[Saved entries]
•••••

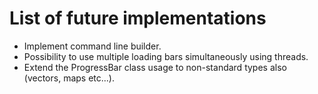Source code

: # List of future implementations

- Implement command line builder.
- Possibility to use multiple loading bars simultaneously using threads.
- Extend the ProgressBar class usage to non-standard types also (vectors, maps etc...).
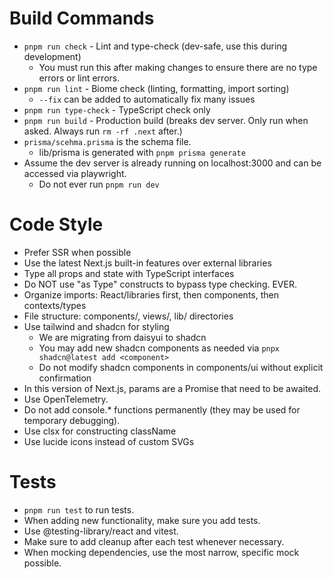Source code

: # Build Commands
- `pnpm run check` - Lint and type-check (dev-safe, use this during development)
  - You must run this after making changes to ensure there are no type errors or lint errors.
- `pnpm run lint` - Biome check (linting, formatting, import sorting)
  - `--fix` can be added to automatically fix many issues
- `pnpm run type-check` - TypeScript check only
- `pnpm run build` - Production build (breaks dev server. Only run when asked. Always run `rm -rf .next` after.)
- `prisma/scehma.prisma` is the schema file.
  - lib/prisma is generated with `pnpm prisma generate`
- Assume the dev server is already running on localhost:3000 and can be accessed via playwright.
  - Do not ever run `pnpm run dev`

# Code Style
- Prefer SSR when possible
- Use the latest Next.js built-in features over external libraries
- Type all props and state with TypeScript interfaces
- Do NOT use "as Type" constructs to bypass type checking. EVER.
- Organize imports: React/libraries first, then components, then contexts/types
- File structure: components/, views/, lib/ directories
- Use tailwind and shadcn for styling
  - We are migrating from daisyui to shadcn
  - You may add new shadcn components as needed via `pnpx shadcn@latest add <component>`
  - Do not modify shadcn components in components/ui without explicit confirmation
- In this version of Next.js, params are a Promise that need to be awaited.
- Use OpenTelemetry.
- Do not add console.* functions permanently (they may be used for temporary debugging).
- Use clsx for constructing className
- Use lucide icons instead of custom SVGs

# Tests
- `pnpm run test` to run tests.
- When adding new functionality, make sure you add tests.
- Use @testing-library/react and vitest.
- Make sure to add cleanup after each test whenever necessary.
- When mocking dependencies, use the most narrow, specific mock possible.
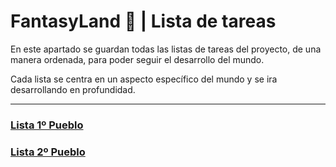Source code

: # FantasyLand 🍄 | Lista de tareas

En este apartado se guardan todas las listas de tareas del proyecto, de una manera ordenada, para poder seguir el desarrollo del mundo.

Cada lista se centra en un aspecto específico del mundo y se ira desarrollando en profundidad.

---

### [Lista 1º Pueblo](task1.md)
### [Lista 2º Pueblo](task2.md)
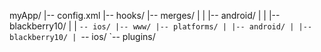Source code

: 

myApp/
|-- config.xml
|-- hooks/
|-- merges/
| | |-- android/
| | |-- blackberry10/
| | `-- ios/
|-- www/
|-- platforms/
| |-- android/
| |-- blackberry10/
| `-- ios/
`-- plugins/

•••••

**The task:**
One exact copy of the data, no pictures: write it out line for line.

**Task result:**
Source code

: # List of future implementations

- Implement command line builder.
- Possibility to use multiple loading bars simultaneously using threads.
- Extend the ProgressBar class usage to non-standard types also (vectors, maps etc...).
Source code

: # Build Commands
- `pnpm run check` - Lint and type-check (dev-safe, use this during development)
  - You must run this after making changes to ensure there are no type errors or lint errors.
- `pnpm run lint` - Biome check (linting, formatting, import sorting)
  - `--fix` can be added to automatically fix many issues
- `pnpm run type-check` - TypeScript check only
- `pnpm run build` - Production build (breaks dev server. Only run when asked. Always run `rm -rf .next` after.)
- `prisma/scehma.prisma` is the schema file.
  - lib/prisma is generated with `pnpm prisma generate`
- Assume the dev server is already running on localhost:3000 and can be accessed via playwright.
  - Do not ever run `pnpm run dev`

# Code Style
- Prefer SSR when possible
- Use the latest Next.js built-in features over external libraries
- Type all props and state with TypeScript interfaces
- Do NOT use "as Type" constructs to bypass type checking. EVER.
- Organize imports: React/libraries first, then components, then contexts/types
- File structure: components/, views/, lib/ directories
- Use tailwind and shadcn for styling
  - We are migrating from daisyui to shadcn
  - You may add new shadcn components as needed via `pnpx shadcn@latest add <component>`
  - Do not modify shadcn components in components/ui without explicit confirmation
- In this version of Next.js, params are a Promise that need to be awaited.
- Use OpenTelemetry.
- Do not add console.* functions permanently (they may be used for temporary debugging).
- Use clsx for constructing className
- Use lucide icons instead of custom SVGs

# Tests
- `pnpm run test` to run tests.
- When adding new functionality, make sure you add tests.
- Use @testing-library/react and vitest.
- Make sure to add cleanup after each test whenever necessary.
- When mocking dependencies, use the most narrow, specific mock possible.
Source code

: # FantasyLand 🍄 | Lista de tareas

En este apartado se guardan todas las listas de tareas del proyecto, de una manera ordenada, para poder seguir el desarrollo del mundo.

Cada lista se centra en un aspecto específico del mundo y se ira desarrollando en profundidad.

---

### [Lista 1º Pueblo](task1.md)
### [Lista 2º Pueblo](task2.md)
Source code

: 

myApp/
|-- config.xml
|-- hooks/
|-- merges/
| | |-- android/
| | |-- blackberry10/
| | `-- ios/
|-- www/
|-- platforms/
| |-- android/
| |-- blackberry10/
| `-- ios/
`-- plugins/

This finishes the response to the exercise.